Google Sheets now has a built-in AI assistant (Gemini) that can analyze your food cost data, identify which categories have the highest variance, and suggest likely causes — turning a spreadsheet into a conversation.

Before You Start

  • A Google account (free)
  • Your weekly sales data exported from your POS (Toast, Square, or similar)
  • Basic food cost tracking data — even a simple table with item names, theoretical cost %, and actual cost %

Steps

1. Open your spreadsheet and find the AI sidebar

Go to sheets.google.com and open your food cost spreadsheet (or create a new one and paste in your data). Look for the Gemini icon (sparkle/star) in the upper right of the toolbar. Click it to open the Gemini sidebar on the right side of the screen.

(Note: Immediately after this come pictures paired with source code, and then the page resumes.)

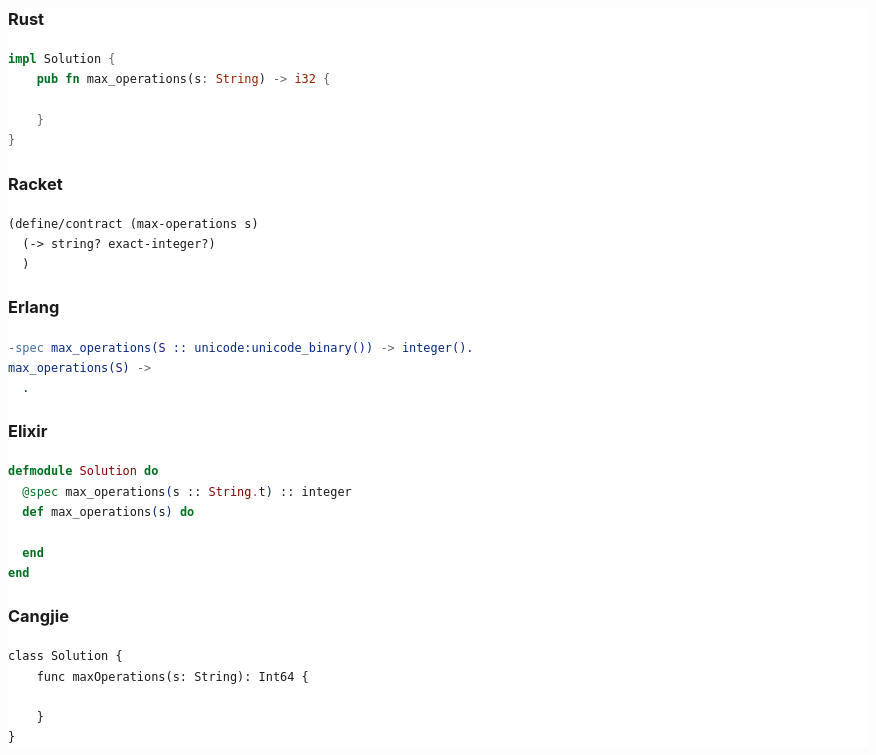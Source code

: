 ### Rust

```rust
impl Solution {
    pub fn max_operations(s: String) -> i32 {
        
    }
}
```

### Racket

```racket
(define/contract (max-operations s)
  (-> string? exact-integer?)
  )
```

### Erlang

```erlang
-spec max_operations(S :: unicode:unicode_binary()) -> integer().
max_operations(S) ->
  .
```

### Elixir

```elixir
defmodule Solution do
  @spec max_operations(s :: String.t) :: integer
  def max_operations(s) do
    
  end
end
```

### Cangjie

```cangjie
class Solution {
    func maxOperations(s: String): Int64 {

    }
}
```

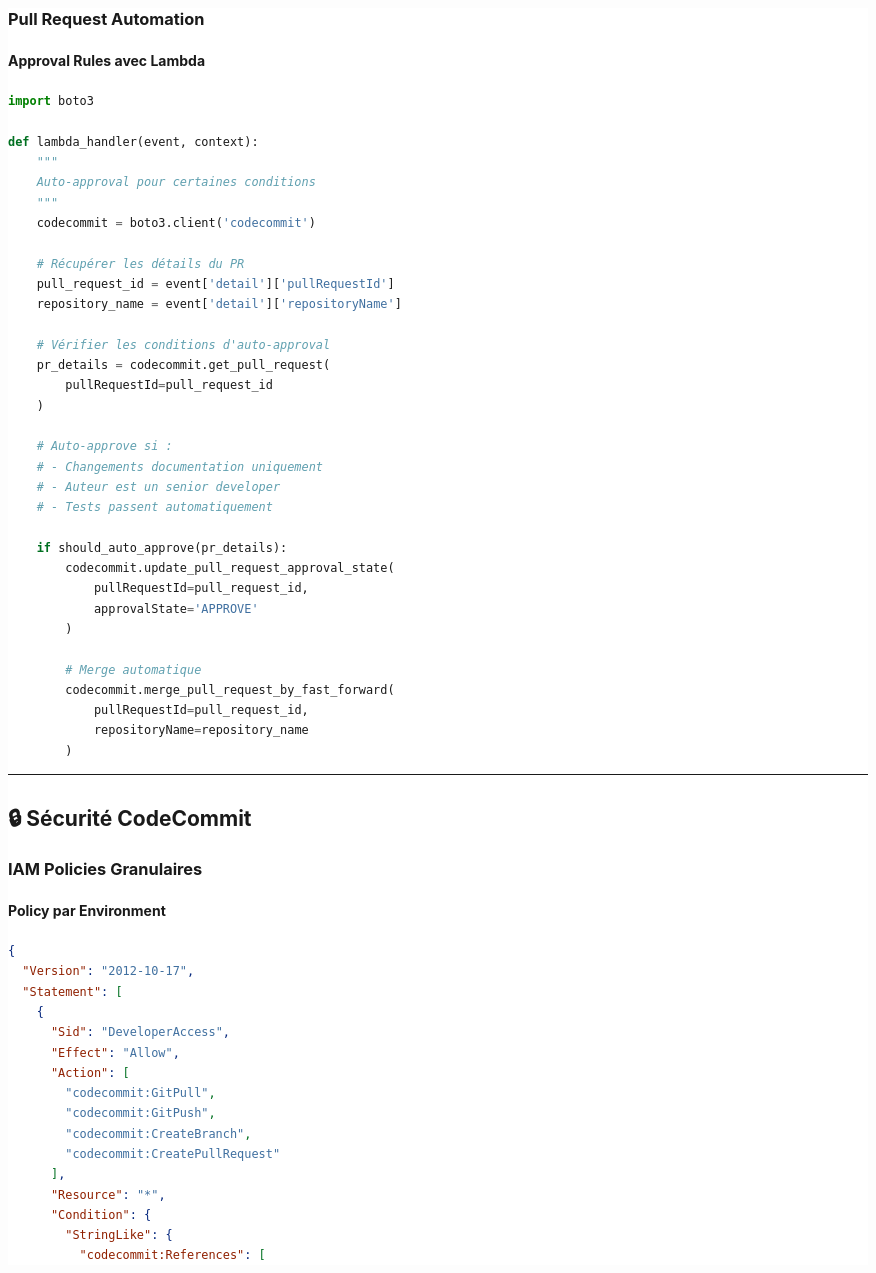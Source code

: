 ### **Pull Request Automation**

#### **Approval Rules avec Lambda**
```python
import boto3

def lambda_handler(event, context):
    """
    Auto-approval pour certaines conditions
    """
    codecommit = boto3.client('codecommit')
    
    # Récupérer les détails du PR
    pull_request_id = event['detail']['pullRequestId']
    repository_name = event['detail']['repositoryName']
    
    # Vérifier les conditions d'auto-approval
    pr_details = codecommit.get_pull_request(
        pullRequestId=pull_request_id
    )
    
    # Auto-approve si :
    # - Changements documentation uniquement
    # - Auteur est un senior developer
    # - Tests passent automatiquement
    
    if should_auto_approve(pr_details):
        codecommit.update_pull_request_approval_state(
            pullRequestId=pull_request_id,
            approvalState='APPROVE'
        )
        
        # Merge automatique
        codecommit.merge_pull_request_by_fast_forward(
            pullRequestId=pull_request_id,
            repositoryName=repository_name
        )
```

---

## 🔒 **Sécurité CodeCommit**

### **IAM Policies Granulaires**

#### **Policy par Environment**
```json
{
  "Version": "2012-10-17",
  "Statement": [
    {
      "Sid": "DeveloperAccess",
      "Effect": "Allow",
      "Action": [
        "codecommit:GitPull",
        "codecommit:GitPush",
        "codecommit:CreateBranch",
        "codecommit:CreatePullRequest"
      ],
      "Resource": "*",
      "Condition": {
        "StringLike": {
          "codecommit:References": [
```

2. Enter your data if you haven't already

Your spreadsheet should have columns like:

  • Menu category (Protein / Produce / Dairy / Bar / etc.)
  • Theoretical food cost % (from your recipe costing)
  • Actual food cost % (from your physical inventory count vs. sales)
  • Variance (actual minus theoretical)

If you have sales numbers and inventory usage numbers but haven't calculated percentages, paste those in — you can ask Gemini to calculate the percentages for you.

3. Ask Gemini to analyze the variance

In the Gemini sidebar, type a question like:

  • "Which menu categories have the highest variance between theoretical and actual food cost this week?"
  • "Based on this data, what are the most likely causes of the food cost variance in the protein category?"
  • "Summarize where I'm losing the most money on food cost and give me 3 things to check first."

4. Review and act

Gemini responds in plain language directly in the sidebar. It will typically identify which categories are furthest off and suggest checking for waste, portioning, theft, spoilage, or recipe drift. Use its output to focus your next inventory walk.

Real Example

Scenario: Your food cost this week was 36% actual vs. 29% theoretical — a 7-point gap eating directly into your margin.

What you type: "My spreadsheet has actual vs theoretical food cost by category. My protein cost is showing 42% actual vs 30% theoretical. What are the most common causes of this variance in a full-service restaurant and what should I check first?"

What you get: Gemini identifies the top suspects: over-portioning (especially on hand-cut proteins), not recording waste and comps in the POS, receiving errors (charged for weight you didn't get), theft at receiving or prep, and menu mix shift (selling more high-cost items than the theoretical assumed). It gives you a checklist to work through.

Tips

  • Even if your current spreadsheet is messy, paste it in anyway — ask Gemini to help you organize it first
  • Save a version of your spreadsheet each week with the date; over 4-6 weeks you'll see trends that reveal systemic issues vs. one-time anomalies
  • If you don't have theoretical food cost built out yet, ask Gemini: "Help me build a simple recipe cost calculator for a restaurant menu item" and it will walk you through it

Tool interfaces change — if the Gemini sidebar has moved, look for an AI or Gemini icon in the top toolbar, or check the Extensions menu.